2) The overlap between the bump surfaces and the patches depend on how the two are defined. As said above, I found it difficult to identify the individual bumps. The surface area/size of a face patch depends on the statistical threshold (and number of runs etc) that is used to define it and thus is arbitrary to some extent. These two factors make it difficult to evaluate the degree of overlap between patches and bumps and to interpret the DICE overlap analysis. The authors should address this by using several thresholds to define the face patch surface and examine how this affects the DICE outcome and analyses using centroids.
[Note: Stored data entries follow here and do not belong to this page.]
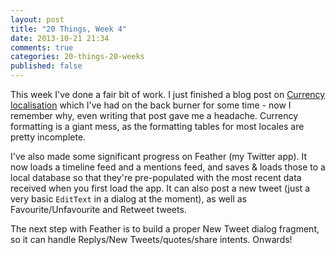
 ```yaml
---
layout: post
title: "20 Things, Week 4"
date: 2013-10-21 21:34
comments: true
categories: 20-things-20-weeks
published: false
---
```


This week I've done a fair bit of work. I just finished a blog post on [Currency localisation](/blog/2013/10/21/android-currency-localisation-hell/) which I've had on the back burner for some time - now I remember why, even writing that post gave me a headache. Currency formatting is a giant mess, as the formatting tables for most locales are pretty incomplete.

I've also made some significant progress on Feather (my Twitter app). It now loads a timeline feed and a mentions feed, and saves & loads those to a local database so that they're pre-populated with the most recent data received when you first load the app. It can also post a new tweet (just a very basic `EditText` in a dialog at the moment), as well as Favourite/Unfavourite and Retweet tweets.

The next step with Feather is to build a proper New Tweet dialog fragment, so it can handle Replys/New Tweets/quotes/share intents. Onwards!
3) Because the face patches appear to be a (in some cases) small part of a bump and its location can vary within the bump, how predictive is the bump then about the location of the face patch? The correspondence between structure and function appears to be rather coarse: I have the impression from the comparison of the centroids of the bumps and face patches (Figure 4) that there is a reasonable correspondence between ML and the middle bump, but that it is weaker for PL and AL. Furthermore, it is highly variable amongst animals. For instance, in M3, face patch AL appears to lie in between the middle and anterior bump. This suggests that the bumps might not determine the presence of a face patch but that perhaps the presence of a bump and a face patch are unrelated mechanistically.

4) The authors' work ignores the most anterior face patch, AM, which is located outside the STS (as in fact also PL typically is (in fact, also in the present study)). It has been suggested that AM is important for face identification, having a high tolerance for identity-preserving transformations such as viewpoint (see the work by Freiwald and Tsao), and thus is difficult to ignore. How does AM fit into the proposed correspondence between STS bumps and face patches?